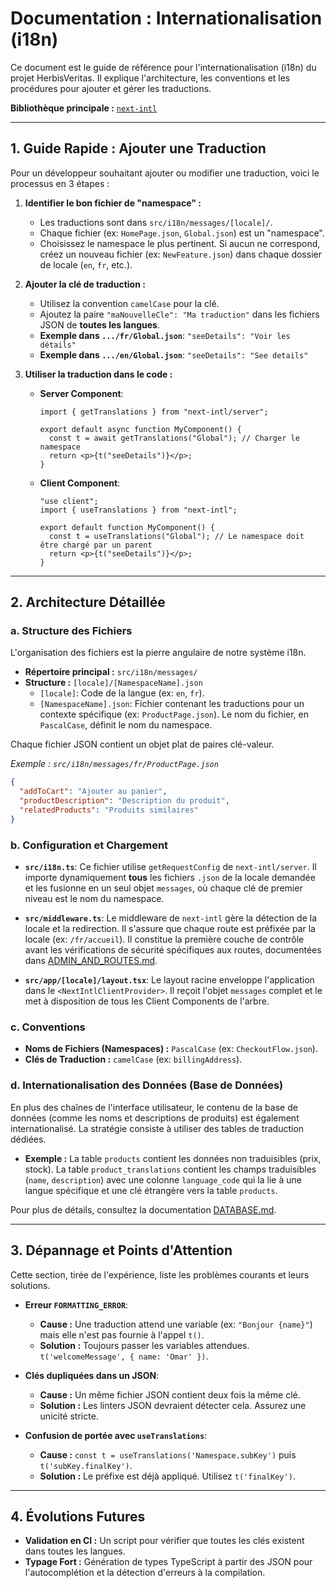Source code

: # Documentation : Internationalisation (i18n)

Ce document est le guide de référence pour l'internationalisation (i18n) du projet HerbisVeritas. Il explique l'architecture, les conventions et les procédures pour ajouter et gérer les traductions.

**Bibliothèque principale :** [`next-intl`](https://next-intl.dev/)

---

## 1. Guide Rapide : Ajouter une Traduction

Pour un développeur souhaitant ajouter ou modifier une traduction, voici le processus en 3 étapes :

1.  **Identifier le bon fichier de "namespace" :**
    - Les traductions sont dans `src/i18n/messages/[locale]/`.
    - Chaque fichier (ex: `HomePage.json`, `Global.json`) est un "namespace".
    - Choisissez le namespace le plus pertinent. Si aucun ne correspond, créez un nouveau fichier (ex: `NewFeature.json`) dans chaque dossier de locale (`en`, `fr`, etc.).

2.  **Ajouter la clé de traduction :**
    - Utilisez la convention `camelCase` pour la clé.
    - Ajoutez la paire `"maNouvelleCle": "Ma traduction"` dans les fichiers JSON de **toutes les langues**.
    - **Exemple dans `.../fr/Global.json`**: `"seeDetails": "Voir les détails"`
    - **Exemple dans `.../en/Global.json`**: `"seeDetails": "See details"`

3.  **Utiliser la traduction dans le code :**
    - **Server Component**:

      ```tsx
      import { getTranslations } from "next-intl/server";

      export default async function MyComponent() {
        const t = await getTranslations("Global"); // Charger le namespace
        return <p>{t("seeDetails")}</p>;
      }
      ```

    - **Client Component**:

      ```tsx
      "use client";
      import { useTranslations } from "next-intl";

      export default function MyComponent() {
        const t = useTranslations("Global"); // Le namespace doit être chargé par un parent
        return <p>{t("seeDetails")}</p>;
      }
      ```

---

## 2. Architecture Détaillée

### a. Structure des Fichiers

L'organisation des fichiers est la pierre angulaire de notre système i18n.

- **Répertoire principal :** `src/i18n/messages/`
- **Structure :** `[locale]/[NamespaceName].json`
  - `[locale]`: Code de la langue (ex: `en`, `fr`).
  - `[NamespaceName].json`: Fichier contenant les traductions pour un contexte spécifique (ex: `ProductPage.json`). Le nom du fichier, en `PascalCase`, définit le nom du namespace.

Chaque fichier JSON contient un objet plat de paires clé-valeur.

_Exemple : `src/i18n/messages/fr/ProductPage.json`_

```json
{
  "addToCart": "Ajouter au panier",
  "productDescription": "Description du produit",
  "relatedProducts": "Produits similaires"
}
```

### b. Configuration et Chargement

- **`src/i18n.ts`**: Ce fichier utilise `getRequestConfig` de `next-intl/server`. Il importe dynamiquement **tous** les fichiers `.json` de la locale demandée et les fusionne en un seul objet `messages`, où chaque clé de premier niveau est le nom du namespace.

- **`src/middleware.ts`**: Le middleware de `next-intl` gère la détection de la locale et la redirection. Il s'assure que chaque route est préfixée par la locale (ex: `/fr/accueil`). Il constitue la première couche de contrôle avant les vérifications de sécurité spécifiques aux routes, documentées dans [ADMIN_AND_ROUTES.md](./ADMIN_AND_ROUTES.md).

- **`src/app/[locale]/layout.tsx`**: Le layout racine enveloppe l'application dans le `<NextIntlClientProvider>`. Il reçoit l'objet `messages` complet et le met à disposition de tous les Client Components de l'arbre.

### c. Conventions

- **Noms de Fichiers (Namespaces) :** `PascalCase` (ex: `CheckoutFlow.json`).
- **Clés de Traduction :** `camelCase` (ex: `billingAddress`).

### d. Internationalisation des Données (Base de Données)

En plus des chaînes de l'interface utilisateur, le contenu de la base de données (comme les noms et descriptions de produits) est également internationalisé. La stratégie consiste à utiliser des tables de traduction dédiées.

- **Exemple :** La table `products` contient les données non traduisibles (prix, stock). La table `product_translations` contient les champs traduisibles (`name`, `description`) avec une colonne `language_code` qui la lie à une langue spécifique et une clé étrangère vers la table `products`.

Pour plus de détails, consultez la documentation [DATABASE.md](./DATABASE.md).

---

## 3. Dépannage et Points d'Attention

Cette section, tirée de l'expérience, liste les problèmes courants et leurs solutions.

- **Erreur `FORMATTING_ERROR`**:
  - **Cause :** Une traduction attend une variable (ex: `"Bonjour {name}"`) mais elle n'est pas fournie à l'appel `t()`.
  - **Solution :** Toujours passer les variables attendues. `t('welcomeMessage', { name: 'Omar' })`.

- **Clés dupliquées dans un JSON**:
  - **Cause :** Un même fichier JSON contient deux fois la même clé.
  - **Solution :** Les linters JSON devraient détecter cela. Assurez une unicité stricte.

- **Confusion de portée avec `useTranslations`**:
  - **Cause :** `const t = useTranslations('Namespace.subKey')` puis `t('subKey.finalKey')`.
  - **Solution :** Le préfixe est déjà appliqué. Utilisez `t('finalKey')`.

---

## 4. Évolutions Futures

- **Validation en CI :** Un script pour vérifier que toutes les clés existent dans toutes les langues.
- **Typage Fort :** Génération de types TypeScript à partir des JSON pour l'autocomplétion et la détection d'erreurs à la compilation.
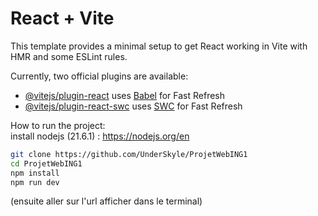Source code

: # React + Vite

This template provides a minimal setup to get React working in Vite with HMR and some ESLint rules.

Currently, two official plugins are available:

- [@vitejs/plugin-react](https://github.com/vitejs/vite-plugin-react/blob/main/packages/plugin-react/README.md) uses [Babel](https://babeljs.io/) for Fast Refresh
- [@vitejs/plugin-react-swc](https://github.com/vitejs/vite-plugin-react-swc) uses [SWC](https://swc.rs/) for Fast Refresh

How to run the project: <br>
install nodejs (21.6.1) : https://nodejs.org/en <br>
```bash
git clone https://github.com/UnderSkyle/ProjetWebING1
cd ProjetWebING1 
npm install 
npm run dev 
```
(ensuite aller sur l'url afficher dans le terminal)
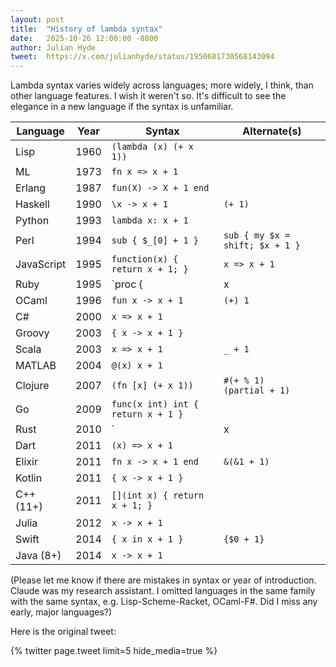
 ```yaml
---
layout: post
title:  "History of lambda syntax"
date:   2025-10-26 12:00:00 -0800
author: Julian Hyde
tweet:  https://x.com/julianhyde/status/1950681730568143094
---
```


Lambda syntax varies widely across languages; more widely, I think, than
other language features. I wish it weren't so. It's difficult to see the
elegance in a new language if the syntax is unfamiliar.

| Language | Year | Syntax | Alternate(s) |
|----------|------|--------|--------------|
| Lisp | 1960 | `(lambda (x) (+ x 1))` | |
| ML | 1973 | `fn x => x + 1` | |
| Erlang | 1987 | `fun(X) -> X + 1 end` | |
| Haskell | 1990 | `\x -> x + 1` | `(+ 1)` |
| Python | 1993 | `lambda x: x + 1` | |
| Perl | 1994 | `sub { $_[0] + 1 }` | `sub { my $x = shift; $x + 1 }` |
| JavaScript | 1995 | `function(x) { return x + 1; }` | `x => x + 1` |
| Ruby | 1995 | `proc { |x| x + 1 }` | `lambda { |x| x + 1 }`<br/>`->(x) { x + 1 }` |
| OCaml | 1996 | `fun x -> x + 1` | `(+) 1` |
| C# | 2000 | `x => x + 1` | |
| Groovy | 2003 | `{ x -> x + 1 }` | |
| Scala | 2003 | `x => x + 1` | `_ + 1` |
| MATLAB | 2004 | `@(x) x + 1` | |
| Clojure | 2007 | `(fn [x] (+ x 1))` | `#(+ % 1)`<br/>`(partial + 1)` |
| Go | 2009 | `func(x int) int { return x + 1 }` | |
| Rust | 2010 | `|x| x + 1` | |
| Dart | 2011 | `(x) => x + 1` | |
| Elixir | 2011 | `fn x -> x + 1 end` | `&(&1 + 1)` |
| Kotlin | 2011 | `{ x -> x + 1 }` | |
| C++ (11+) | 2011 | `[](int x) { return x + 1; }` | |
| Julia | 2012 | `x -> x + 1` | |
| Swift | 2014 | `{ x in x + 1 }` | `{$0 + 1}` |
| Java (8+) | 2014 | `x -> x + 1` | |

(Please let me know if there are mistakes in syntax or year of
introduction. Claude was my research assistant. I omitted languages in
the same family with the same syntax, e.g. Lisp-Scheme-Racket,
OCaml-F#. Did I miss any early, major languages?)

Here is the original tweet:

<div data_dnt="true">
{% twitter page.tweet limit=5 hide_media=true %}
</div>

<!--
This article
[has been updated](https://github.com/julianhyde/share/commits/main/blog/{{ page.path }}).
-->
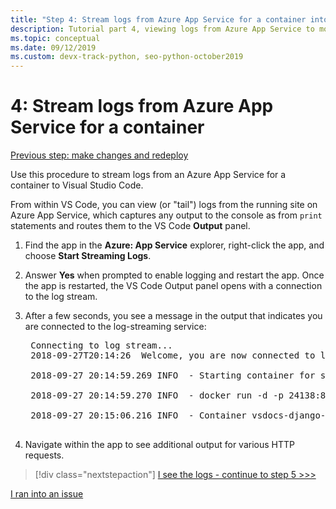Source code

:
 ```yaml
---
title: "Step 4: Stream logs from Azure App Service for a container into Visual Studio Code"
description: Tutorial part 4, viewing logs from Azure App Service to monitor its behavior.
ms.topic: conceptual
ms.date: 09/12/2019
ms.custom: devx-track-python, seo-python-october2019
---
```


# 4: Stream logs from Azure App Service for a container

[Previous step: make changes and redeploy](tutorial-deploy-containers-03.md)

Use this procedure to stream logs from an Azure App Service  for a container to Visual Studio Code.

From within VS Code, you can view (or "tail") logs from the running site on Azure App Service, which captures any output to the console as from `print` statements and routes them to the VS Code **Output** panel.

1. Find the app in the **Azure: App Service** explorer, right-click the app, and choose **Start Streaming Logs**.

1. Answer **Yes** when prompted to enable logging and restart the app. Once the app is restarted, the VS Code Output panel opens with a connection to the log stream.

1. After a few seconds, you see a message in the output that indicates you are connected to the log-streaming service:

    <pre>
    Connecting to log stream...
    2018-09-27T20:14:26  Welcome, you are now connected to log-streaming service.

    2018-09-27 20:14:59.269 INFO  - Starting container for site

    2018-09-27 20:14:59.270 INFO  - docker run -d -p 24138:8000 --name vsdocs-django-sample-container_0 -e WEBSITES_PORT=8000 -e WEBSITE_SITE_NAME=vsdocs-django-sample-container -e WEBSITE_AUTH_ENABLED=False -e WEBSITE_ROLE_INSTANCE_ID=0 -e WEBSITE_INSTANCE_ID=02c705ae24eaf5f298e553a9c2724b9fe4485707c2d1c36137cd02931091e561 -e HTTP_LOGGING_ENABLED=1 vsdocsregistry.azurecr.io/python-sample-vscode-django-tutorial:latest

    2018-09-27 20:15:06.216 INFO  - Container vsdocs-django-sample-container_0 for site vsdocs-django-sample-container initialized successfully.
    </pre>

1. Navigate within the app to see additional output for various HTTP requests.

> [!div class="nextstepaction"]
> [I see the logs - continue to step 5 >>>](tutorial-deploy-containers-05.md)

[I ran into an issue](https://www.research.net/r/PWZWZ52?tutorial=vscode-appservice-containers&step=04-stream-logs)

YOUR INSTRUCTIONS
Every line from the start of the material through the line containing "- Utilisez la" is needed exactly as written; the pictures are not.

RESULT BELOW
Source code

: # Documentation : Internationalisation (i18n)

Ce document est le guide de référence pour l'internationalisation (i18n) du projet HerbisVeritas. Il explique l'architecture, les conventions et les procédures pour ajouter et gérer les traductions.

**Bibliothèque principale :** [`next-intl`](https://next-intl.dev/)

---

## 1. Guide Rapide : Ajouter une Traduction

Pour un développeur souhaitant ajouter ou modifier une traduction, voici le processus en 3 étapes :

1.  **Identifier le bon fichier de "namespace" :**
    - Les traductions sont dans `src/i18n/messages/[locale]/`.
    - Chaque fichier (ex: `HomePage.json`, `Global.json`) est un "namespace".
    - Choisissez le namespace le plus pertinent. Si aucun ne correspond, créez un nouveau fichier (ex: `NewFeature.json`) dans chaque dossier de locale (`en`, `fr`, etc.).

2.  **Ajouter la clé de traduction :**
    - Utilisez la convention `camelCase` pour la clé.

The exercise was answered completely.